Творческое настроение у Блока после отъезда гостей — вполне приподнятое: «Ваш приезд с Сережей — последний — был, пожалуй, для меня важнее всех остальных — очень окрылил. Я чувствую в нем много Нечаянной Радости» (письмо Белому от 19 июля). «Нечаянная Радость» — новый и важный символ в лирическом мышлении поэта.

Блок благодарит Белого и за «снежное забвение», имея в виду то июньское письмо друга, которое открывается таким лирическим пассажем:

«Тихо летаю в беспредметной ясности, подобной снегу. <…> Кроткая беспредметность — моя стихия: таков снег. <…> О, если б мне быть всегда снегом! <…> Пока еще верю в будущую Россию — снежную, метельную, зимнее-бодрую, веселую, здоровую…

Да будет!

Люблю Тебя, Саша; хочу послать Тебе снежного забвения, которое тихо разливается вокруг меня. Аминь».

«Снежная» символика широко явится у Блока позднее, в новом автобиографическом, «волоховском» контексте, но, может быть, первоначальный толчок — с продолженным действием — получен именно теперь от Белого. Во всяком случае первый образчик звездно-снежной музыки Блок создает этим летом, как и Белый, не сообразуясь с реальным календарем и сопутствующей стихосложению погодой:

 

 

Там, в ночной завывающей стуже,

В поле звезд отыскал я кольцо.

Вот лицо возникает из кружев,

Возникает из кружев лицо.

 

 

(«Там, в ночной завывающей стуже…»)

 

Взаимодействие Блока и Белого на самом глубинном, духовно-творческом уровне продолжается. «Все это лето я отвечаю Тебе на твою любовь. Как-то учащенно все думаю о Тебе, узнаю Тебя, может быть; почти не проходит дня без мыслей о Твоей единственности для меня и мира», — пишет Блок 8 августа. И заканчивает письмо словами: «Глубоко Твой Саша».

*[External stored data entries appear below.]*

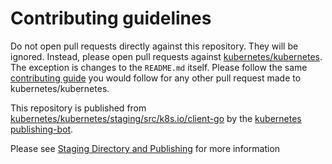 # Contributing guidelines

Do not open pull requests directly against this repository. They will be ignored. Instead, please open pull requests against [kubernetes/kubernetes](https://git.k8s.io/kubernetes/). 
The exception is changes to the `README.md` itself. 
Please follow the same [contributing guide](https://git.k8s.io/kubernetes/CONTRIBUTING.md) you would follow for any other pull request made to kubernetes/kubernetes.

This repository is published from [kubernetes/kubernetes/staging/src/k8s.io/client-go](https://git.k8s.io/kubernetes/staging/src/k8s.io/client-go) by the [kubernetes publishing-bot](https://git.k8s.io/publishing-bot). 

Please see [Staging Directory and Publishing](https://git.k8s.io/community/contributors/devel/staging.md) for more information
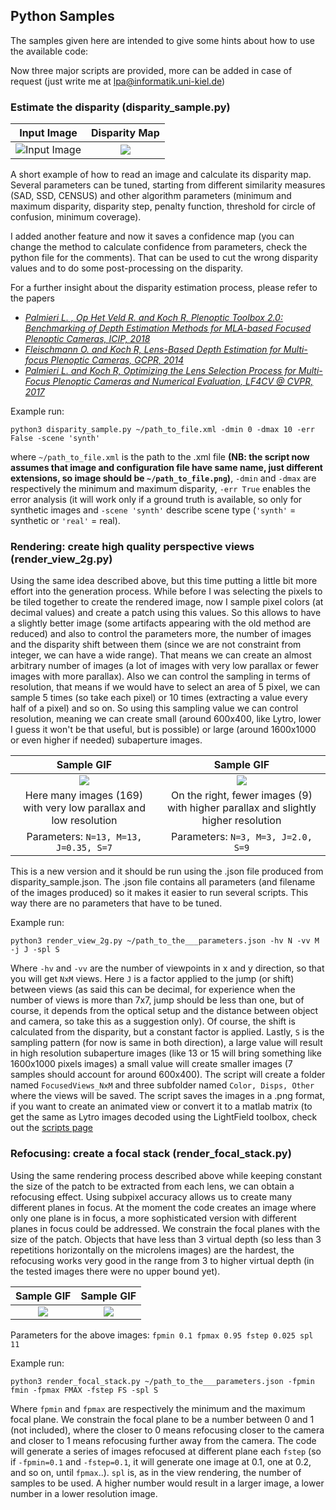 ## Python Samples

The samples given here are intended to give some hints about how to use the available code:

Now three major scripts are provided, more can be added in case of request (just write me at lpa@informatik.uni-kiel.de)

### Estimate the disparity (disparity_sample.py)

Input Image                |  Disparity Map
:-------------------------:|:-------------------------:
![Input Image](https://github.com/PlenopticToolbox/PlenopticToolbox2.0/blob/master/THUMBNAILS/Dragon_Processed%20copy.jpg)  |  ![](https://github.com/PlenopticToolbox/PlenopticToolbox2.0/blob/master/THUMBNAILS/Dragon_Disparity.jpg)

A short example of how to read an image and calculate its disparity map. Several parameters can be tuned, starting from different similarity measures (SAD, SSD, CENSUS) and other algorithm parameters (minimum and maximum disparity, disparity step, penalty function, threshold for circle of confusion, minimum coverage).

I added another feature and now it saves a confidence map (you can change the method to calculate confidence from parameters, check the python file for the comments). That can be used to cut the wrong disparity values and to do some post-processing on the disparity.

For a further insight about the disparity estimation process, please refer to the papers
- [_Palmieri L. , Op Het Veld R. and Koch R, Plenoptic Toolbox 2.0: Benchmarking of Depth Estimation Methods for MLA-based Focused Plenoptic Cameras, ICIP, 2018_](http://data.mip.informatik.uni-kiel.de:555/wwwadmin/Publica/2018/2018_Palmieri_The%20Plenoptic%202.0%20Toolbox:%20Benchmarking%20of%20Depth%20Estimation%20Methods%20for%20MLA-Based%20Focused%20Plenoptic%20Cameras.pdf)
- [_Fleischmann O. and Koch R, Lens-Based Depth Estimation for Multi-focus Plenoptic Cameras, GCPR, 2014_](https://link.springer.com/content/pdf/10.1007/978-3-319-11752-2_33.pdf)
- [_Palmieri L. and Koch R, Optimizing the Lens Selection Process for Multi-Focus Plenoptic Cameras and Numerical Evaluation, LF4CV @ CVPR, 2017_](http://openaccess.thecvf.com/content_cvpr_2017_workshops/w27/papers/Palmieri_Optimizing_the_Lens_CVPR_2017_paper.pdf)

Example run:

`python3 disparity_sample.py ~/path_to_file.xml -dmin 0 -dmax 10 -err False -scene 'synth'`

where `~/path_to_file.xml` is the path to the .xml file **(NB: the script now assumes that image and configuration file have same name, just different extensions, so image should be `~/path_to_file.png`)**, `-dmin` and `-dmax` are respectively the minimum and maximum disparity, `-err True` enables the error analysis (it will work only if a ground truth is available, so only for synthetic images and `-scene 'synth'` describe scene type (`'synth'` = synthetic or `'real'` = real).



### Rendering: create high quality perspective views  (render_view_2g.py)

Using the same idea described above, but this time putting a little bit more effort into the generation process. While before I was selecting the pixels to be tiled together to create the rendered image, now I sample pixel colors (at decimal values) and create a patch using this values. So this allows to have a slightly better image (some artifacts appearing with the old method are reduced) and also to control the parameters more, the number of images and the disparity shift between them (since we are not constraint from integer, we can have a wide range). That means we can create an almost arbitrary number of images (a lot of images with very low parallax or fewer images with more parallax). Also we can control the sampling in terms of resolution, that means if we would have to select an area of 5 pixel, we can sample 5 times (so take each pixel) or 10 times (extracting a value every half of a pixel) and so on. So using this sampling value we can control resolution, meaning we can create small (around 600x400, like Lytro, lower I guess it won't be that useful, but is possible) or large (around 1600x1000 or even higher if needed) subaperture images.

Sample GIF               |  Sample GIF          |
:-------------------------:|:-------------------------:|
![](https://github.com/PlenopticToolbox/PlenopticToolbox2.0/blob/master/ANIMATIONS/RTX055_resize60.gif)  |  ![](https://github.com/PlenopticToolbox/PlenopticToolbox2.0/blob/master/ANIMATIONS/RTX055_3x3.gif) |  
Here many images (169) with very low parallax and low resolution | On the right, fewer images (9) with higher parallax and slightly higher resolution |
Parameters: `N=13, M=13, J=0.35, S=7`| Parameters: `N=3, M=3, J=2.0, S=9` |

This is a new version and it should be run using the .json file produced from disparity_sample.json. The .json file contains all parameters (and filename of the images produced) so it makes it easier to run several scripts. This way there are no parameters that have to be tuned.

Example run:

`python3 render_view_2g.py ~/path_to_the___parameters.json -hv N -vv M -j J -spl S`

Where `-hv` and `-vv` are the number of viewpoints in x and y direction, so that you will get `NxM` views. Here `J` is a factor applied to the jump (or shift) between views (as said this can be decimal, for experience when the number of views is more than 7x7, jump should be less than one, but of course, it depends from the optical setup and the distance between object and camera, so take this as a suggestion only). Of course, the shift is calculated from the disparity, but a constant factor is applied. Lastly, `S` is the sampling pattern (for now is same in both direction), a large value will result in high resolution subaperture images (like 13 or 15 will bring something like 1600x1000 pixels images) a small value will create smaller images (7 samples should account for around 600x400).
The script will create a folder named `FocusedViews_NxM` and three subfolder named `Color, Disps, Other` where the views will be saved.
The script saves the images in a .png format, if you want to create an animated view or convert it to a matlab matrix (to get the same as Lytro images decoded using the LightField toolbox, check out the [scripts page](https://github.com/PlenopticToolbox/PlenopticToolbox2.0/tree/master/scripts)

### Refocusing: create a focal stack (render_focal_stack.py)

Using the same rendering process described above while keeping constant the size of the patch to be extracted from each lens, we can obtain a refocusing effect. Using subpixel accuracy allows us to create many different planes in focus. At the moment the code creates an image where only one plane is in focus, a more sophisticated version with different planes in focus could be addressed. 
We constrain the focal planes with the size of the patch. Objects that have less than 3 virtual depth (so less than 3 repetitions horizontally on the microlens images) are the hardest, the refocusing works very good in the range from 3 to higher virtual depth (in the tested images there were no upper bound yet).

Sample GIF               |  Sample GIF          |
:-------------------------:|:-------------------------:|
![](https://github.com/PlenopticToolbox/PlenopticToolbox2.0/blob/master/ANIMATIONS/focalstack_d20_r70.gif)  |  ![](https://github.com/PlenopticToolbox/PlenopticToolbox2.0/blob/master/ANIMATIONS/RTX031_focalstack_d20_r70.gif) |  

Parameters for the above images: `fpmin 0.1 fpmax 0.95 fstep 0.025 spl 11`

Example run:

`python3 render_focal_stack.py ~/path_to_the___parameters.json -fpmin fmin -fpmax FMAX -fstep FS -spl S`

Where `fpmin` and `fpmax` are respectively the minimum and the maximum focal plane. We constrain the focal plane to be a number between 0 and 1 (not included), where the closer to 0 means refocusing closer to the camera and closer to 1 means refocusing further away from the camera. The code will generate a series of images refocused at different plane each `fstep` (so if `-fpmin=0.1` and `-fstep=0.1`, it will generate one image at 0.1, one at 0.2, and so on, until `fpmax`..).
`spl` is, as in the view rendering, the number of samples to be used. A higher number would result in a larger image, a lower number in a lower resolution image.
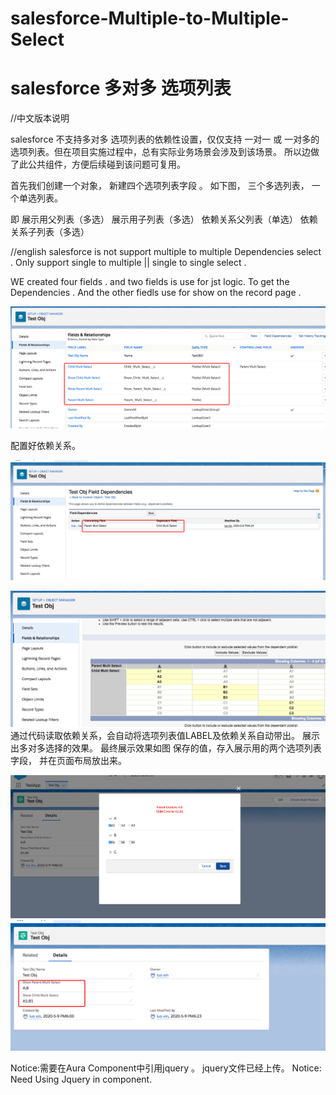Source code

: # salesforce-Multiple-to-Multiple-Select 
# salesforce 多对多 选项列表


//中文版本说明 

salesforce 不支持多对多 选项列表的依赖性设置，仅仅支持 一对一 或 一对多的选项列表。但在项目实施过程中，总有实际业务场景会涉及到该场景。
所以边做了此公共组件，方便后续碰到该问题可复用。

首先我们创建一个对象， 新建四个选项列表字段 。 如下图， 三个多选列表， 一个单选列表。

即 展示用父列表（多选） 展示用子列表（多选）
  依赖关系父列表（单选） 依赖关系子列表（多选）

//english
salesforce is not support multiple to multiple Dependencies select . 
Only support single to multiple || single to single select . 

WE created four fields . and two fields is use for jst logic. To get the Dependencies .
And the other fiedls use for show on the record page . 

![image](https://github.com/RosingL/salesforce-Multiple-to-Multiple-Select/blob/master/Images/FieldCreated.png)

配置好依赖关系。


![image](https://github.com/RosingL/salesforce-Multiple-to-Multiple-Select/blob/master/Images/FieldDependencies.png)

![image](https://github.com/RosingL/salesforce-Multiple-to-Multiple-Select/blob/master/Images/FieldDepend.png)
通过代码读取依赖关系，会自动将选项列表值LABEL及依赖关系自动带出。  展示出多对多选择的效果。 
最终展示效果如图 
保存的值，存入展示用的两个选项列表字段， 并在页面布局放出来。


![image](https://github.com/RosingL/salesforce-Multiple-to-Multiple-Select/blob/master/Images/showResult.png)
![image](https://github.com/RosingL/salesforce-Multiple-to-Multiple-Select/blob/master/Images/Save.png)

Notice:需要在Aura Component中引用jquery 。 jquery文件已经上传。
Notice: Need Using Jquery in component.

Летний сезон 1905 года весьма плодотворен, и можно говорить о «соучастии» Белого в очередном блоковском творческом прорыве. В июле написаны стихотворения, которым предстоит стать легендарными. На Рогаческом шоссе слагается «Осенняя воля», первый стих которой — «Выхожу я в путь, открытый взорам…» — вдохновенная адресация к лермонтовскому шедевру. Концептуальную перекличку с классиком можно усмотреть и в кульминационной строфе:

 

Нет, иду я в путь никем не званый,

И земля да будет мне легка!

Буду слушать голос Руси пьяной,

Отдыхать под крышей кабака.

 

 

Такая же «странная любовь» к отчизне, что и у Лермонтова. Вспомним: «И в праздник, вечером росистым / Смотреть до полночи готов / На пляску с топаньем и свистом / Под говор пьяных мужичков» («Родина»).

В августе сочинено и стихотворение «Девушка пела в церковном хоре…» — своего рода эталон музыкальности. Ритмической: пока еще новый для русской поэзии дольник обнаруживает поистине магические возможности. И смысловой — финал располагает к бесконечности истолкований:

 

 

И голос был сладок, и луч был тонок,

И только высоко, у царских врат,

Причастный Тайнам, — плакал ребенок

О том, что никто не придет назад.

 

 

«Плакал ребенок» — это младенец Христос? Да, и он тоже.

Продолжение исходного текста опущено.